WARSAW, 30 May 2008 - The pre-election and voting period of Armenia's presidential election was conducted in a manner that mostly met OSCE commitments, but problems arose, notably after the vote, the OSCE Office for Democratic Institutions and Human Rights (ODIHR) said in a final report on the February election, released today.
"While the 2008 presidential election mostly met OSCE commitments and international standards in the pre-election period and during voting hours, serious challenges to some commitments did emerge, especially after election day," the report says.
"This displayed an insufficient regard for standards essential to democratic elections and devalued the overall election process. In particular, the vote count demonstrated deficiencies of accountability and transparency, and complaints and appeals procedures were not fully effective."
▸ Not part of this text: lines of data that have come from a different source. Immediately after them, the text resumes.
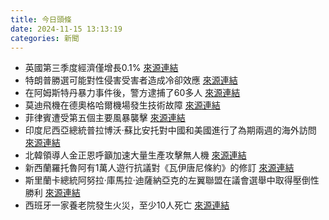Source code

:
 ```yaml
---
title: 今日頭條
date: 2024-11-15 13:13:19
categories: 新聞            
---
```

- 英國第三季度經濟僅增長0.1% [來源連結](https://www.theguardian.com/business/2024/nov/15/uk-economy-third-quarter-2024-ons-labour)
- 特朗普勝選可能對性侵害受害者造成冷卻效應 [來源連結](https://www.theguardian.com/us-news/2024/nov/15/trump-win-sexual-assault-victims)
- 在阿姆斯特丹暴力事件後，警方逮捕了60多人 [來源連結](https://www.theguardian.com/world/2024/nov/15/who-benefits-from-this-soul-searching-after-the-amsterdam-violence)
- 莫迪飛機在德奧格哈爾機場發生技術故障 [來源連結](https://www.thehindu.com/news/national/pm-modis-aircraft-develops-technical-snag-at-deoghar-airport/article68871945.ece)
- 菲律賓遭受第五個主要風暴襲擊 [來源連結](https://www.theguardian.com/world/2024/nov/15/philippines-weather-typhoon-yinxing-toraji-usagi)
- 印度尼西亞總統普拉博沃·蘇比安托對中國和美國進行了為期兩週的海外訪問 [來源連結](https://asiatimes.com/2024/11/indonesias-prabowo-tilting-perceptibly-toward-china/)
- 北韓領導人金正恩呼籲加速大量生產攻擊無人機 [來源連結](https://www.aljazeera.com/news/2024/11/15/north-koreas-kim-orders-mass-production-of-attack-drones-state-media)
- 新西蘭羅托魯阿有1萬人遊行抗議對《瓦伊唐尼條約》的修訂 [來源連結](https://www.aljazeera.com/news/2024/11/15/thousands-march-on-new-zealand-capital-against-indigenous-treaty-overhaul)
- 斯里蘭卡總統阿努拉·庫馬拉·迪薩納亞克的左翼聯盟在議會選舉中取得壓倒性勝利 [來源連結](https://www.aljazeera.com/news/2024/11/15/sri-lankas-leftist-ruling-coalition-headed-for-landslide-election-win)
- 西班牙一家養老院發生火災，至少10人死亡 [來源連結](https://www.aljazeera.com/news/2024/11/15/fire-at-care-home-in-spain-kills-at-least-10-people)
The ODIHR monitored the February presidential election with 44 long-term and 250 short-term observers from over 40 OSCE participating States. The report assesses the electoral process for compliance with OSCE commitments, other international standards and national legislation.
"There is a sound legal basis for holding democratic elections in Armenia - the deficiencies noted in our report resulted primarily from a lack of determination to apply existing laws and rules effectively and impartially," said Ambassador Christian Strohal, Director of the ODIHR.
"Improving Armenia's electoral framework does not require so much further technical or legal changes, but rather a genuine commitment by the authorities at all levels, as well as all other political stakeholders, to a democratic electoral process free of undue State interference and in line with OSCE standards."
The report makes concrete recommendations on how to improve Armenia's election framework. These include measures to address the lack of public confidence in the electoral process, to ensure that all citizens are able to cast their votes free of coercion or intimidation, and to establish a clear separation between State structures and the ruling party.